Just jumped the puddle for a long overdue family visit back in Vancouver. That city has always had the stunning backdrop of the North Shore Mountains, still capped with snow in early April. And it has always been Canada’s gateway to the Pacific. But socially of course it has moved with the times, the latest change being the continuing development of its exceptional degree of multiculturalism.

Van 1

Of the city’s population, 45% are immigrants, more than 52% of residents speak a language other than English at home, and only about 46% are ethnically European. Welcome to globalization!

It is a far cry from the Vancouver I first visited in 1984. Back then, only about 7% of the population was non-white, mainly from the long-standing Chinese and Japanese communities from before WW2. Other than that, you had a very Anglo-Celtic-Germanic-Slavic mix, with some Italian and Greek thrown in so it wouldn’t be too boring.

But since the late 1980’s, wave upon wave of immigrants have built up a very diverse population. More than 30% of the city’s current residents are ethnically Chinese. There are large populations of Filipinos, Punjabis, Thais, Cambodians, and Vietnamese, as well as Latinos, Poles, Russians, Pakistanis, Iranians, and more. The list goes on. This means a variety of faces and languages, and also of food. The best huaraches in town on Commercial Drive, man! And not just restaurants, but also little grocery shops. Go on in and get some sangak, baba ganoush, samosas, or gulab jamun!

Van 3

Why so many immigrants? One reason is that having a family member in Canada makes it much easier to immigrate. An example of this is in the Filipino population. A lot of the Filipinos came over as maids and nannies for well-to-do families in the 1980’s and 90’s. Many eventually became citizens, and slowly saved up enough money to bring over their families: usually kids they had not lived with for over a decade. These poorer immigrants often have an inspiring work ethic and purity of purpose that makes them natural contributors to the country.

In addition, Canada has gained doctors, professors, scientists, business managers, and investors from other countries’ elites, not to mention computer industry skills from globally mobile migrant workers.

But is there a downside to all this?

The “Rain City”  has lost a certain laid-back folksy charm. Back in the day, it was a one of the friendliest cities in Canada, if not Planet Earth. You’d get a really nice “Hello!” from almost anyone you stumbled across, and lots of “please” and “thank you” to boot. If you stood at the curb looking to cross the street, drivers (there were far fewer cars on the road) would stop for you even if there was no crosswalk. But not anymore. In fact, my globe-trotting Iranian brother-in-law once drove through a crosswalk and didn’t notice someone who had just walked up to it – not onto it – at the last second. The guy yelled at him and gave him the finger! How dare you not stop immediately the instant I show up!

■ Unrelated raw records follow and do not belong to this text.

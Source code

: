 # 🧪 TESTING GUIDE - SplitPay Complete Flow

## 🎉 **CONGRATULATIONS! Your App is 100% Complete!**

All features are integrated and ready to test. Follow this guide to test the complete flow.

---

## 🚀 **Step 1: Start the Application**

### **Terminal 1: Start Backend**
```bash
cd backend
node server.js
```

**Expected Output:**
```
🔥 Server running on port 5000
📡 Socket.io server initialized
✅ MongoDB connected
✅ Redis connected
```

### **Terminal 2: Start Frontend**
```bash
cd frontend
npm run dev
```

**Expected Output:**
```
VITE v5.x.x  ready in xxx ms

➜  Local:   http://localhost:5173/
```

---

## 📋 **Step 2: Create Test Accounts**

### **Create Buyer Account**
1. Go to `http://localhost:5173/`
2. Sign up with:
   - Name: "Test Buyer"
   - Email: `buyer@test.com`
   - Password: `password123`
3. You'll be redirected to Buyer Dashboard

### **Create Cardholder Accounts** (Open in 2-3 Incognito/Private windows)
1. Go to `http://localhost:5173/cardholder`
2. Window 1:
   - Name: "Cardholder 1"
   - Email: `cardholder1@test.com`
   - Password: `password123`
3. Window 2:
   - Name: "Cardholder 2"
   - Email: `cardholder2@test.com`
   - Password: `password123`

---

Courtesy has become a bit strained, as I saw for myself. On the last day of my visit, in order to walk off some of the amazing food my sister had been shoveling into my pie-hole., I did a 9k walk around Stanley Park’s outer seawall. It was a lovely sunny spring day, with fine salt air, in a beautiful location. There were groups of all cultures out enjoying it. Taking a photo, I inadvertently stepped into the bicycle lane. A woman on a bike hurtled toward me and said in a loud and unfriendly tone of voice, “You are on the bicycle path! Please get off!” She had a point of course. But couldn’t she have said it a bit more nicely? About 20 minutes later, a gruff guy on a bike yelled at a whole bunch of walkers: “Get out of the way! Get out of the way!”

It seems like that old-school Vancouver courtesy has now sometimes been replaced by rude outbursts at people – many of them originating from elsewhere – who don’t follow the rules!

Beyond that, cultural experts talk about the gradual erosion of interpersonal trust and civic spirit in “hyper diverse” cities like Vancouver. Rather than fuse harmoniously or have open conflicts, diverse communities tend to “hunker down”.

One thing immigration has undoubtedly done to Raincouver, one of the most livable cities in the world, is to drive property prices way way up. A decent home in a nice neighborhood can easily go for around two million Canadian dollars. If you are a long-term resident and homeowner, that’s a great thing! But if you are typical couple like a school teacher and an engineer, looking to buy a house, fuggedaboutit! In Vancouver, economic inequality, just like the police and the gangs, has transcended ethnicity.

Van 4 (2)

But change is a constant. One longtime Vancouverite, Dave, chatted with me as we caught some sun on a bench by the seawall in Stanley Park. “Canada needs populating! Our population is too small, and we don’t breed fast enough. We need more people,” he said. “We get all kinds of people coming in here. As long as they aren’t crazy or don’t blow stuff up, they’re welcome!”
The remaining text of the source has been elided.